La tentation est grande de classer d'emblée ce texte parmi les écrits fantastiques ou gothiques, à l'image de ce rescapé du temps des cendres, espérant le retour du paradis perdu, conscient d'être sans doute le dernier homme sur terre encore capable de penser et d'évoquer le désastre qui a balayé les hommes. Mais on aurait tort de réduire Ce fanal obscur à cette unique dimension plutôt tendance, car le livre de Françoise Baqué ouvre sur bien d'autres perspectives. Ainsi la mémoire des objets et des vieux livres en particulier: Dans les livres, nous étions chez nous, dit Arthur Vergobret, soucieux de préserver ces trésors à l'âge du numérique: Regardez-les. Ils enferment côte à côte les rêves d'un individu, les regrets d'un autre, la description qu'un tel fit de tel fragment du monde visible ou invisible, les idées que tel autre conçut d'un fragment à peine plus grand et qu'il prenait pour le tout. Ils sont serrés les uns contre les autres, leurs odeurs se mêlent, mais bien qu'ils soient remplis de mots ils n'en échangent pas un seul.  

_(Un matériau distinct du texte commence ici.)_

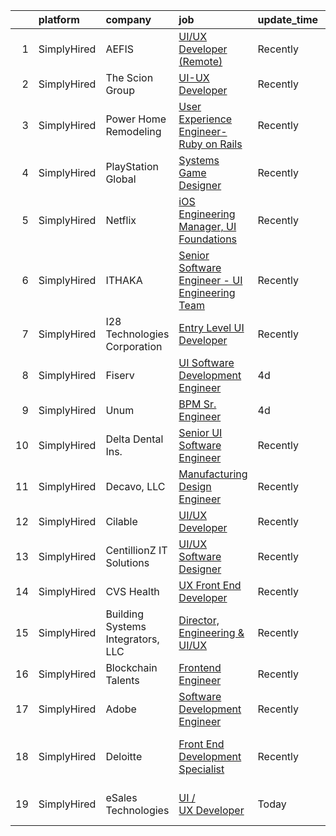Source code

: 

|    | platform    | company                           | job                                                                                                                                                    | update_time   | location                      |
|---:|:------------|:----------------------------------|:-------------------------------------------------------------------------------------------------------------------------------------------------------|:--------------|:------------------------------|
|  1 | SimplyHired | AEFIS                             | [UI/UX Developer (Remote)](https://www.simplyhired.com/job/5n8Dj0UlnA5CXScu8yxAoQpNuQO527J7WLycvN8nnkto8DOuojG8kA?q=ux+engineer)                       | Recently      | Remote                        |
|  2 | SimplyHired | The Scion Group                   | [UI-UX Developer](https://www.simplyhired.com/job/dAmbxnJ5aItVJnYITEPneMAarmAMHdwn6gsgw5FyRMxJshD9Omc_-w?q=ux+engineer)                                | Recently      | Chicago, IL                   |
|  3 | SimplyHired | Power Home Remodeling             | [User Experience Engineer- Ruby on Rails](https://www.simplyhired.com/job/LKK56PsNPSCXlwdExqGKerwerud5UzHN0hvXqnXRu30Sd0EoKWnhXw?q=ux+engineer)        | Recently      | Browns Mills, NJ              |
|  4 | SimplyHired | PlayStation Global                | [Systems Game Designer](https://www.simplyhired.com/job/QF_UqOv9uHB2_lDYonKjyhCKwAnpdEetDE2WJJ0CYniYg9VlhH-KIg?q=ux+engineer)                          | Recently      | San Diego, CA                 |
|  5 | SimplyHired | Netflix                           | [iOS Engineering Manager, UI Foundations](https://www.simplyhired.com/job/mzPg_8qaYocKyHhLVINd99TypEVQvPYNrWNpjGcStku1sT9G7U7oyQ?q=ux+engineer)        | Recently      | Remote                        |
|  6 | SimplyHired | ITHAKA                            | [Senior Software Engineer - UI Engineering Team](https://www.simplyhired.com/job/inYM2CSoj-lWM7-IxN1lfdFmAO-6A7F1ZZLGliDsbAbXRk4DlvHNcw?q=ux+engineer) | Recently      | Ann Arbor, MI                 |
|  7 | SimplyHired | I28 Technologies Corporation      | [Entry Level UI Developer](https://www.simplyhired.com/job/CWgabUL4o1fYvt9lhPWRtQR1L-fktB0T3c525C_CtWJq4QJSyRR9bw?q=ux+engineer)                       | Recently      | Kemp, TX                      |
|  8 | SimplyHired | Fiserv                            | [UI Software Development Engineer](https://www.simplyhired.com/job/fnzrUewR6RnTXXb5a0q-9UxD6zeFiAwTT4sQFMlZXDw-JYXprYmBew?q=ux+engineer)               | 4d            | Berkeley Heights, NJ          |
|  9 | SimplyHired | Unum                              | [BPM Sr. Engineer](https://www.simplyhired.com/job/qoZZQ_uGPcf2nVZ7KPEWWvf_3cs6FoLWZpUwe7F2IwBPkdJZqWXoBw?q=ux+engineer)                               | 4d            | Atlanta, GA                   |
| 10 | SimplyHired | Delta Dental Ins.                 | [Senior UI Software Engineer](https://www.simplyhired.com/job/KosD5_40WsoKrhpYWMQAp-THdsLdabuL0jmAs1oH_5rwO7geZ9jaCQ?q=ux+engineer)                    | Recently      | Alpharetta, GA                |
| 11 | SimplyHired | Decavo, LLC                       | [Manufacturing Design Engineer](https://www.simplyhired.com/job/n7IV0epdKyevj1UWmhsg-Fu43KfjeoY64bU56E8guHVsNp4xhYBV-Q?q=ux+engineer)                  | Recently      | Hood River, OR                |
| 12 | SimplyHired | Cilable                           | [UI/UX Developer](https://www.simplyhired.com/job/9E-geco5G7VranxuBsWivbrdZTcZpWjiTxIQHJgRk6pI4bbneSAOEg?q=ux+engineer)                                | Recently      | Des Moines, IA                |
| 13 | SimplyHired | CentillionZ IT Solutions          | [UI/UX Software Designer](https://www.simplyhired.com/job/dCmOqPUwxHBS7XmxCX6CCoVvrelGjR1PPbkeUMj0LFMxHNjYPTLiOQ?q=ux+engineer)                        | Recently      | Princeton, NJ +2 locations    |
| 14 | SimplyHired | CVS Health                        | [UX Front End Developer](https://www.simplyhired.com/job/Tzgc2ZQIoOR2Hau8H1OqhiQN2tPC8L_S0tUYziistmSncRkj4noTHg?q=ux+engineer)                         | Recently      | Illinois                      |
| 15 | SimplyHired | Building Systems Integrators, LLC | [Director, Engineering & UI/UX](https://www.simplyhired.com/job/m3aUPmzkM3zFJboAHESGseP4s1pwppgHoYEbJupZjKNVMQzBpyK6WA?q=ux+engineer)                  | Recently      | Monroe, LA                    |
| 16 | SimplyHired | Blockchain Talents                | [Frontend Engineer](https://www.simplyhired.com/job/pPcRoTDRbeF0IgA_xjVBJEZtN_a7r8Iy0yZzc-pl1jjiovElJqvhhA?q=ux+engineer)                              | Recently      | Remote                        |
| 17 | SimplyHired | Adobe                             | [Software Development Engineer](https://www.simplyhired.com/job/HAtl4OplgWqVFJlQ5imYjHzA7oPbu6NiaoDKa6HXlwyInc8FpoxULg?q=ux+engineer)                  | Recently      | San Jose, CA                  |
| 18 | SimplyHired | Deloitte                          | [Front End Development Specialist](https://www.simplyhired.com/job/Bg6EwEiLW3kpTvgkU30pm0uutmwcEuhgnq5nQUDXTdzfVeNSEdItHQ?q=ux+engineer)               | Recently      | Des Moines, IA +113 locations |
| 19 | SimplyHired | eSales Technologies               | [UI / UX Developer](https://www.simplyhired.com/job/boMXwY1fkQfzQjScp7Pwj4RpGhpDJcGDRX8Bhaa8ErmsVs_Fkpowtw?q=ux+engineer)                              | Today         | West Babylon, NY              |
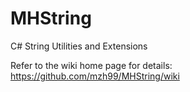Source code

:# MHString
C# String Utilities and Extensions

Refer to the wiki home page for details: https://github.com/mzh99/MHString/wiki
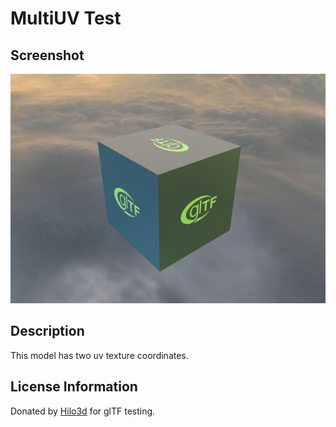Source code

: # MultiUV Test

## Screenshot

![screenshot](screenshot/screenshot.jpg)

## Description

This model has two uv texture coordinates.

## License Information

Donated by [Hilo3d](https://github.com/hiloteam/Hilo3d) for glTF testing.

Les livres sont au coeur de ce monologue surgi de la nuit des temps, témoins d'un monde où, dirait-on, Arthur Vergobret n'a su trouver sa place: Les livres dessinaient dans mon esprit les contours d'un autre monde qui sans doute, plein de fureurs, de sang, de joies fugitives et de malheurs inimaginables de notre temps, n'était pas plus enviable mais me paraissait au moins plus intéressant. Nostalgique de tout ce qui est voué à la disparition, scrutant les brumes du passé et retiré de cet univers dans lequel il se sent étranger, le voici qui observe: Oui, le vide a un poids, il est très lourd, écrasant même. A quoi rime la mesure d'un temps qui ne va nulle part, verdoiement posthume d'une tige coupée?

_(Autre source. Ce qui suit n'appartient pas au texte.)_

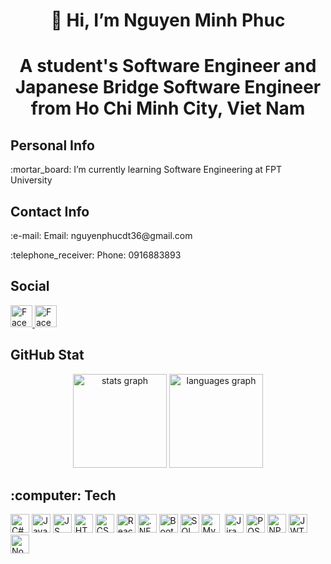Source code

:###

<h1 align="center">👋 Hi, I’m Nguyen Minh Phuc</p>
  
###

<h1 align="center">A student's Software Engineer and Japanese Bridge Software Engineer from Ho Chi Minh City, Viet Nam</p>
    
###
<h2 align="left">Personal Info</h2>

<p> :mortar_board: I’m currently learning Software Engineering at FPT University</p>

###

<h2 align="left">Contact Info</h2>
<p> :e-mail: Email: nguyenphucdt36@gmail.com</p>
<p> :telephone_receiver: Phone: 0916883893</p>

###
<h2 align="left">Social</h2>
<a href = "https://web.facebook.com/profile.php?id=100011498916208">
  <img src="https://img.shields.io/badge/Facebook-1877F2?style=for-the-badge&logo=facebook&logoColor=white" height="35" alt="Facebook logo"  />
</a>
<a href = "#">
  <img src="https://img.shields.io/badge/LinkedIn-0077B5?style=for-the-badge&logo=linkedin&logoColor=white" height="35" alt="Facebook logo"  />
</a>

###
<h2 align="left">GitHub Stat</h2>
<div align="center">
  <img src="https://github-readme-stats.vercel.app/api?username=maurodesouza&hide_title=false&hide_rank=false&show_icons=true&include_all_commits=true&count_private=true&disable_animations=false&theme=dracula&locale=en&hide_border=false" height="150" alt="stats graph"  />
  <img src="https://github-readme-stats.vercel.app/api/top-langs?username=maurodesouza&locale=en&hide_title=false&layout=compact&card_width=320&langs_count=5&theme=dracula&hide_border=false" height="150" alt="languages graph"  />
</div>

###

<h2 align="left"> :computer: Tech</h2>
<div align="left">
  <img src="https://img.shields.io/badge/C%23-239120?style=for-the-badge&logo=c-sharp&logoColor=white" alt="C# logo" height="30px" />
  <img src="https://img.shields.io/badge/Java-ED8B00?style=for-the-badge&logo=java&logoColor=white" alt="Java logo" height="30px"/>
  <img src="https://img.shields.io/badge/JavaScript-F7DF1E?style=for-the-badge&logo=javascript&logoColor"=black alt="JS logo" height="30px"/>
  <img src="https://img.shields.io/badge/HTML5-E34F26?style=for-the-badge&logo=html5&logoColor=white" alt="HTML logo" height="30px"/>
  <img src="https://img.shields.io/badge/CSS3-1572B6?style=for-the-badge&logo=css3&logoColor=white" alt="CSS logo" height="30px"/>
  <img src="https://img.shields.io/badge/React-%2320232a.svg?logo=react&logoColor=%2361DAFB" alt="React logo" height="30px"/>
  <img src="https://img.shields.io/badge/.NET-512BD4?logo=dotnet&logoColor=fff" alt=".NET logo" height="30px"/>
  <img src="https://img.shields.io/badge/Bootstrap-7952B3?logo=bootstrap&logoColor=fff" alt="Bootstrap logo" height="30px"/>
  <img src="https://img.shields.io/badge/Microsoft%20SQL%20Server-CC2927?logo=microsoft%20sql%20server&logoColor=white" alt="SQL Server logo" height="30px"/>
  <img src="https://img.shields.io/badge/MySQL-4479A1?logo=mysql&logoColor=fff" alt="MySQL logo" height="30px"/>
  <img src="https://img.shields.io/badge/Trello-0052CC?logo=trello&logoColor=fff" alt="Trello logo" height="0px"/>
  <img src="https://img.shields.io/badge/Jira-0052CC?logo=jira&logoColor=fff" alt="Jira logo" height="30px"/>
  <img src="https://camo.githubusercontent.com/8bc77ae2c6ec0a97c7692ec54d53c49d3c4637e9c64ee63f7b45cf14a50e8177/68747470733a2f2f696d672e736869656c64732e696f2f62616467652f506f73746d616e2d4646364333373f7374796c653d666f722d7468652d6261646765266c6f676f3d706f73746d616e266c6f676f436f6c6f723d7768697465" alt="POSTMAN logo" height="30px"/>
  <img src="https://img.shields.io/badge/npm-CB3837?logo=npm&logoColor=fff" alt="NPM logo" height="30px"/>
  <img src="https://camo.githubusercontent.com/aac74ca85b21ed1ff4fa88dda8712fce9cddbf786bdf807231e6179f70003ac5/68747470733a2f2f696d672e736869656c64732e696f2f62616467652f4a57542d626c61636b3f7374796c653d666f722d7468652d6261646765266c6f676f3d4a534f4e253230776562253230746f6b656e73" alt="JWT logo" height="30px"/>
  <img src="https://img.shields.io/badge/Node.js-6DA55F?logo=node.js&logoColor=white" alt="NodeJS logo" height="30px" />
</div>

###

<br clear="both">

###
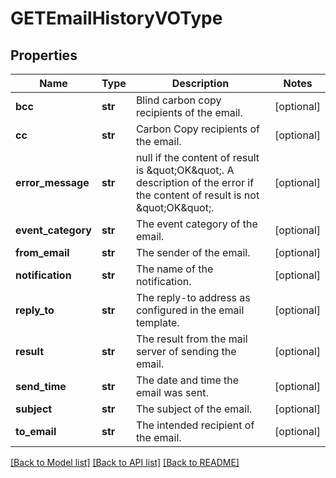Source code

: # GETEmailHistoryVOType

## Properties
Name | Type | Description | Notes
------------ | ------------- | ------------- | -------------
**bcc** | **str** | Blind carbon copy recipients of the email.  | [optional] 
**cc** | **str** | Carbon Copy recipients of the email.  | [optional] 
**error_message** | **str** | null if the content of result is \&quot;OK\&quot;. A description of the error if the content of result is not \&quot;OK\&quot;.  | [optional] 
**event_category** | **str** | The event category of the email.  | [optional] 
**from_email** | **str** | The sender of the email.  | [optional] 
**notification** | **str** | The name of the notification.  | [optional] 
**reply_to** | **str** | The reply-to address as configured in the email template.  | [optional] 
**result** | **str** | The result from the mail server of sending the email.  | [optional] 
**send_time** | **str** | The date and time the email was sent.  | [optional] 
**subject** | **str** | The subject of the email.  | [optional] 
**to_email** | **str** | The intended recipient of the email.  | [optional] 

[[Back to Model list]](../README.md#documentation-for-models) [[Back to API list]](../README.md#documentation-for-api-endpoints) [[Back to README]](../README.md)


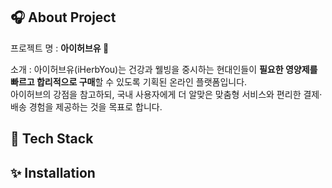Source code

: ## 🎧 About Project

프로젝트 명 : **아이허브유 🌿**

소개 : 아이허브유(iHerbYou)는 건강과 웰빙을 중시하는 현대인들이 **필요한 영양제를 빠르고 합리적으로 구매**할 수 있도록 기획된 온라인 플랫폼입니다. <br />
아이허브의 강점을 참고하되, 국내 사용자에게 더 알맞은 맞춤형 서비스와 편리한 결제·배송 경험을 제공하는 것을 목표로 합니다.

## 🚀 Tech Stack


## ✨ Installation

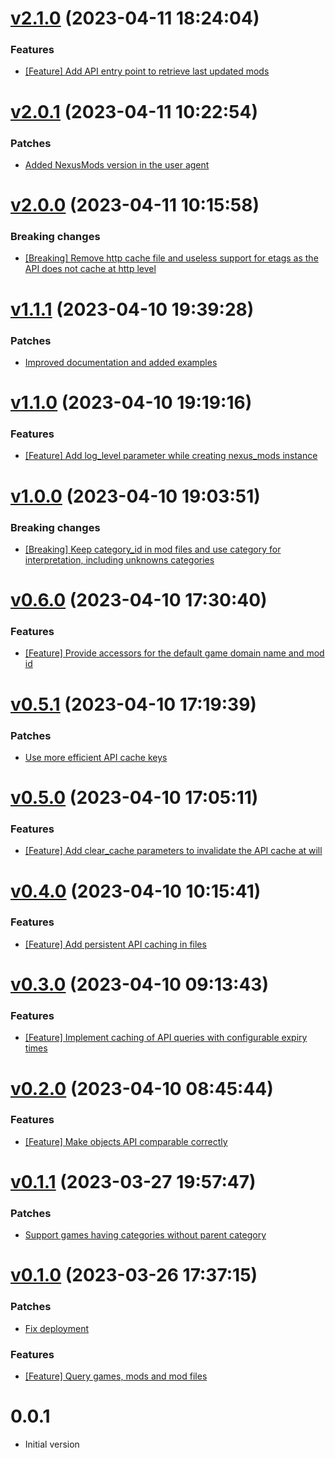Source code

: # [v2.1.0](https://github.com/Muriel-Salvan/nexus_mods/compare/v2.0.1...v2.1.0) (2023-04-11 18:24:04)

### Features

* [[Feature] Add API entry point to retrieve last updated mods](https://github.com/Muriel-Salvan/nexus_mods/commit/cf702fc2c146cc7d61aadca005aa0e784b807c44)

# [v2.0.1](https://github.com/Muriel-Salvan/nexus_mods/compare/v2.0.0...v2.0.1) (2023-04-11 10:22:54)

### Patches

* [Added NexusMods version in the user agent](https://github.com/Muriel-Salvan/nexus_mods/commit/41092e06db91d1dc3e3badb66aeccf85d62a2d00)

# [v2.0.0](https://github.com/Muriel-Salvan/nexus_mods/compare/v1.1.1...v2.0.0) (2023-04-11 10:15:58)

### Breaking changes

* [[Breaking] Remove http cache file and useless support for etags as the API does not cache at http level](https://github.com/Muriel-Salvan/nexus_mods/commit/e157524e17ef0ed1a7013f14b15eaa35bb309592)

# [v1.1.1](https://github.com/Muriel-Salvan/nexus_mods/compare/v1.1.0...v1.1.1) (2023-04-10 19:39:28)

### Patches

* [Improved documentation and added examples](https://github.com/Muriel-Salvan/nexus_mods/commit/0eb3fd00e0d1ad34db04a30ab2043a49371dc64f)

# [v1.1.0](https://github.com/Muriel-Salvan/nexus_mods/compare/v1.0.0...v1.1.0) (2023-04-10 19:19:16)

### Features

* [[Feature] Add log_level parameter while creating nexus_mods instance](https://github.com/Muriel-Salvan/nexus_mods/commit/1b6215be2d9b3a97076bb6b7bf665f8ec8e900ca)

# [v1.0.0](https://github.com/Muriel-Salvan/nexus_mods/compare/v0.6.0...v1.0.0) (2023-04-10 19:03:51)

### Breaking changes

* [[Breaking] Keep category_id in mod files and use category for interpretation, including unknowns categories](https://github.com/Muriel-Salvan/nexus_mods/commit/a6b01df6d03d27ee880260e46884f09e6a497f1d)

# [v0.6.0](https://github.com/Muriel-Salvan/nexus_mods/compare/v0.5.1...v0.6.0) (2023-04-10 17:30:40)

### Features

* [[Feature] Provide accessors for the default game domain name and mod id](https://github.com/Muriel-Salvan/nexus_mods/commit/ee2ba5c4d3eccf1adae2cc781c5988625537c341)

# [v0.5.1](https://github.com/Muriel-Salvan/nexus_mods/compare/v0.5.0...v0.5.1) (2023-04-10 17:19:39)

### Patches

* [Use more efficient API cache keys](https://github.com/Muriel-Salvan/nexus_mods/commit/3f09a08b815c71a0b0ec6694359c02fd8503bc90)

# [v0.5.0](https://github.com/Muriel-Salvan/nexus_mods/compare/v0.4.0...v0.5.0) (2023-04-10 17:05:11)

### Features

* [[Feature] Add clear_cache parameters to invalidate the API cache at will](https://github.com/Muriel-Salvan/nexus_mods/commit/44958e35eae20ef818e3d4735cc3bd3008cfc5df)

# [v0.4.0](https://github.com/Muriel-Salvan/nexus_mods/compare/v0.3.0...v0.4.0) (2023-04-10 10:15:41)

### Features

* [[Feature] Add persistent API caching in files](https://github.com/Muriel-Salvan/nexus_mods/commit/f124ecf58b0f478ecdca5f6ad2309779d1ab67ac)

# [v0.3.0](https://github.com/Muriel-Salvan/nexus_mods/compare/v0.2.0...v0.3.0) (2023-04-10 09:13:43)

### Features

* [[Feature] Implement caching of API queries with configurable expiry times](https://github.com/Muriel-Salvan/nexus_mods/commit/7f74e25d046adbcec394ce33a3802ed9e91f3a52)

# [v0.2.0](https://github.com/Muriel-Salvan/nexus_mods/compare/v0.1.1...v0.2.0) (2023-04-10 08:45:44)

### Features

* [[Feature] Make objects API comparable correctly](https://github.com/Muriel-Salvan/nexus_mods/commit/ff219c7050aa8421095c666fe2394c621f317e43)

# [v0.1.1](https://github.com/Muriel-Salvan/nexus_mods/compare/v0.1.0...v0.1.1) (2023-03-27 19:57:47)

### Patches

* [Support games having categories without parent category](https://github.com/Muriel-Salvan/nexus_mods/commit/eb19cf5edc424e82df72b7dc0092fa49d24368de)

# [v0.1.0](https://github.com/Muriel-Salvan/nexus_mods/compare/v0.0.1...v0.1.0) (2023-03-26 17:37:15)

### Patches

* [Fix deployment](https://github.com/Muriel-Salvan/nexus_mods/commit/87cef38881b87b08af8c03773bcbda6235f9bbe9)

### Features

* [[Feature] Query games, mods and mod files](https://github.com/Muriel-Salvan/nexus_mods/commit/27bba8875a1f70d7256ce18359c02c08c8d78ab7)

# 0.0.1

* Initial version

Maintenant le monde se tait. Il ne m'envoie plus de signaux d'aucune sorte. Ce n'est pas le silence, oh non, les animaux font beaucoup de bruit, le vent et la pluie aussi, et vous ne sauriez croire combien les végétaux eux-mêmes sont sonores, la nuit je les entends pousser, craquer, se donner l'assaut dans leurs luttes impitoyables; et la terre, et les pierres, l'eau et le sable du fleuve ne cessent de bruire. Mais de tous ces sons, aucun ne m'est destiné, dit encore Arthur Vergobret.

Si les passages consacrés à l'histoire du château de Varendes souffrent de longueurs ou de répétitions, il n'en demeure pas moins que le roman de Françoise Baqué nous interpelle: Nous avons peu à peu échangé tous nos pouvoirs spirituels contre une puissance matérielle. L'humain volant grâce aux engins qu'il a fabriqués ne sera jamais l'égal de l'oiseau, en revanche il a abdiqué ce qui le rendait supérieur à l'oiseau: le vol sans limites de l'esprit.

Sans épouser la mélancolie du gardien de ce château, prisonnier du passé et désillusionné devant l'avenir, prenons Ce fanal bleu - un dernier inventaire avant liquidation - qui baigne dans une atmosphère à la Henry James, comme un phare dans la nuit qui voudrait murmurer aux uns: prends garde! et aux autres: la commedia è finita! 

Ce fanal m'attire, je marche vers lui, mais à mon approche sa lumière se voile étrangement. Non qu'elle faiblisse, mais la source en devient noire, et au lieu d'éclairer les alentours il y jette, comme un rire, de grands éclats de ténèbres...

Agrégée de lettres et traductrice, Françoise Baqué a publié L'intérieur du désert (Seuil, 1968), Exister le moins possible (Jacqueline Chambon, 2007) et Celle qui détricotait sa vie (chez le même éditeur, 2009). Ce dernier titre a déjà été présenté dans ces colonnes.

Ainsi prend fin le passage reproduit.